It's an easy question and @Henry basically answered it. However, I think it would be nice to add some intuition on the second equation:

$$\mu_k=\mu_{k-1}+\frac{x_k-\mu_{k-1}}{k}$$

The idea is to represent the new value $x_k$ value by a part that is equal to the previous mean $\mu_{k-1}$ plus the remaining part $x_k-\mu_{k-1}$. The new mean $\mu_k$ we then contains $k$ times the previous mean and one time the remaining part of the new value, divided by the total count.

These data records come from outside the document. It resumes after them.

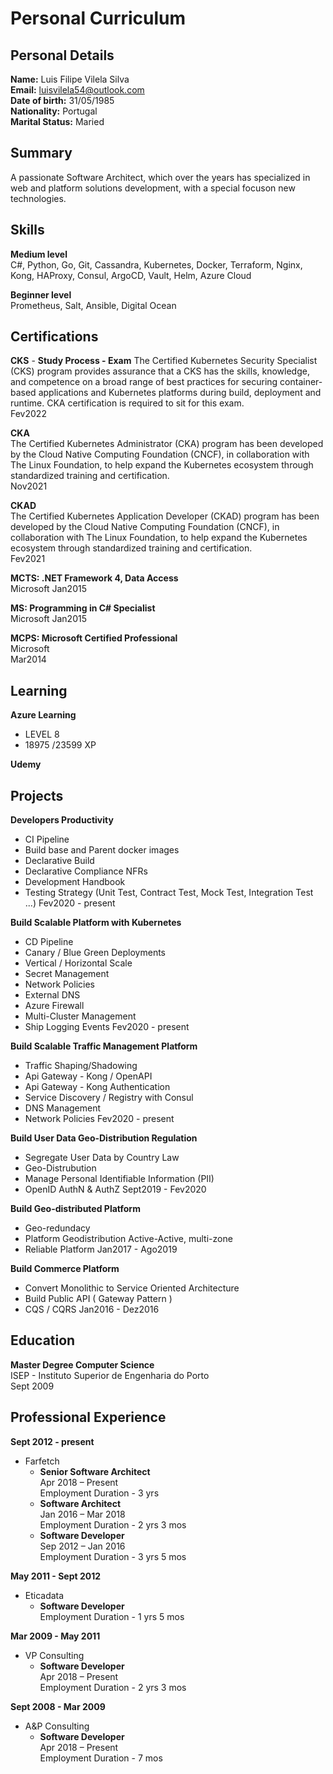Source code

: # Personal Curriculum

## **Personal Details**

**Name:** Luis Filipe Vilela Silva <br>
**Email:** luisvilela54@outlook.com  <br>
**Date of birth:** 31/05/1985  <br>
**Nationality:** Portugal  <br>
**Marital Status:** Maried  <br>

## Summary
A passionate Software Architect, which over the years has specialized in web and platform solutions development, with a special focuson new technologies.

## Skills

**Medium level** <br>
C#, Python, Go, Git, Cassandra, Kubernetes, Docker, Terraform, Nginx, Kong, HAProxy, Consul, ArgoCD, Vault, Helm, Azure Cloud

**Beginner level** <br>
Prometheus, Salt, Ansible, Digital Ocean

## Certifications

**CKS** -  **Study Process - Exam**
The Certified Kubernetes Security Specialist (CKS) program provides assurance that a CKS has the skills, knowledge, and competence on a broad range of best practices for securing container-based applications and Kubernetes platforms during build, deployment and runtime. CKA certification is required to sit for this exam.
<br>
Fev2022<br>

**CKA**<br>
The Certified Kubernetes Administrator (CKA) program has been developed by the Cloud Native Computing Foundation (CNCF), in collaboration with The Linux Foundation, to help expand the Kubernetes ecosystem through standardized training and certification. 
<br>
Nov2021<br>

**CKAD** <br>
The Certified Kubernetes Application Developer (CKAD) program has been developed by the Cloud Native Computing Foundation (CNCF), in collaboration with The Linux Foundation, to help expand the Kubernetes ecosystem through standardized training and certification. <br>
Fev2021<br>

**MCTS: .NET Framework 4, Data Access** <br>
Microsoft
Jan2015<br>

**MS: Programming in C# Specialist** <br>
Microsoft
Jan2015<br>

**MCPS: Microsoft Certified Professional** <br>
Microsoft<br>
Mar2014<br>

## Learning
**Azure Learning**<br>
* LEVEL 8
* 18975 /23599 XP<br>

**Udemy** <br>

## Projects
**Developers Productivity**<br>
* CI Pipeline
* Build base and Parent docker images
* Declarative Build
* Declarative Compliance NFRs
* Development Handbook
* Testing Strategy (Unit Test, Contract Test, Mock Test, Integration Test ...)
Fev2020 - present<br>

**Build Scalable Platform with Kubernetes**<br>
* CD Pipeline
* Canary / Blue Green Deployments
* Vertical / Horizontal Scale
* Secret Management
* Network Policies
* External DNS
* Azure Firewall
* Multi-Cluster Management
* Ship Logging Events
Fev2020 - present<br>

**Build Scalable Traffic Management Platform**<br>
* Traffic Shaping/Shadowing
* Api Gateway - Kong / OpenAPI
* Api Gateway - Kong Authentication
* Service Discovery / Registry with Consul
* DNS Management
* Network Policies
Fev2020 - present<br>

**Build User Data Geo-Distribution Regulation**<br>
* Segregate User Data by Country Law
* Geo-Distrubution
* Manage Personal Identifiable Information (PII)
* OpenID AuthN & AuthZ
Sept2019 - Fev2020<br>

**Build Geo-distributed Platform**<br>
* Geo-redundacy
* Platform Geodistribution Active-Active, multi-zone
* Reliable Platform
Jan2017 - Ago2019<br>

**Build Commerce Platform**<br>
* Convert Monolithic to Service Oriented Architecture
* Build Public API ( Gateway Pattern )
* CQS / CQRS
Jan2016 - Dez2016<br>

## Education
**Master Degree Computer Science** <br>
ISEP - Instituto Superior de Engenharia do Porto<br>
Sept 2009<br>

## **Professional Experience**

**Sept 2012 - present** <br>
* Farfetch
    * **Senior Software Architect**<br>
    Apr 2018 – Present<br>
    Employment Duration - 3 yrs<br>
    * **Software Architect**<br>
    Jan 2016 – Mar 2018<br>
    Employment Duration - 2 yrs 3 mos<br>
    * **Software Developer**<br>
    Sep 2012 – Jan 2016<br>
    Employment Duration - 3 yrs 5 mos<br>

**May 2011 - Sept 2012** <br>
* Eticadata
    * **Software Developer**<br>
    Employment Duration - 1 yrs 5 mos<br>

**Mar 2009 - May 2011** <br>
* VP Consulting
    * **Software Developer**<br>
    Apr 2018 – Present<br>
    Employment Duration - 2 yrs 3 mos<br>

**Sept 2008 - Mar 2009** <br>
* A&P Consulting
    * **Software Developer**<br>
    Apr 2018 – Present<br>
    Employment Duration - 7 mos<br>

Okay, so how to get there?

Derivation

Let's say you already have the mean $\mu_{k-1}$ for the elements $x_0,...,x_{k-1}$. Of course, we can easily incorporate an additional value $x_k$ by undoing the division, adding the new value, and redoing the scaling (but the new count):

$$\mu_k=\frac{(k-1)*\mu_{k-1}+x_k}{k}$$

Now, let's represent the new value by the previous mean and the difference to the previous mean:

$$x_k=\mu_{k-1}+(x_k-\mu_{k-1})$$

Putting that into our first equation:

$$\mu_k=\frac{(k-1)*\mu_{k-1}+\mu_{k-1}+(x_k-\mu_{k-1})}{k}$$

Look how we now got $k$ times the previous mean:

$$\mu_k=\frac{k*\mu_{k-1}+(x_k-\mu_{k-1})}{k}$$

The nice thing is that we don't have to undo and redo the division on the previous mean anymore:

$$\mu_k=\mu_{k-1}+\frac{x_k-\mu_{k-1}}{k}$$

As you can see, we still have to do the division on the difference of the new value to the previous mean. Since the new value comes in "sum-space" already, we don't have to undo anything on it, just divde by the total count.

Application

An application of this form of incremental mean can be found in the field of reinforcement learning where a value function is averaged over many experienced rewards. In this setting, you can think of $x_k-\mu_{k-1}$ as a temporal-difference error term. Since we usually don't know the total number of experiences here, we multiply by a small learning rate rather than dividing by $k$.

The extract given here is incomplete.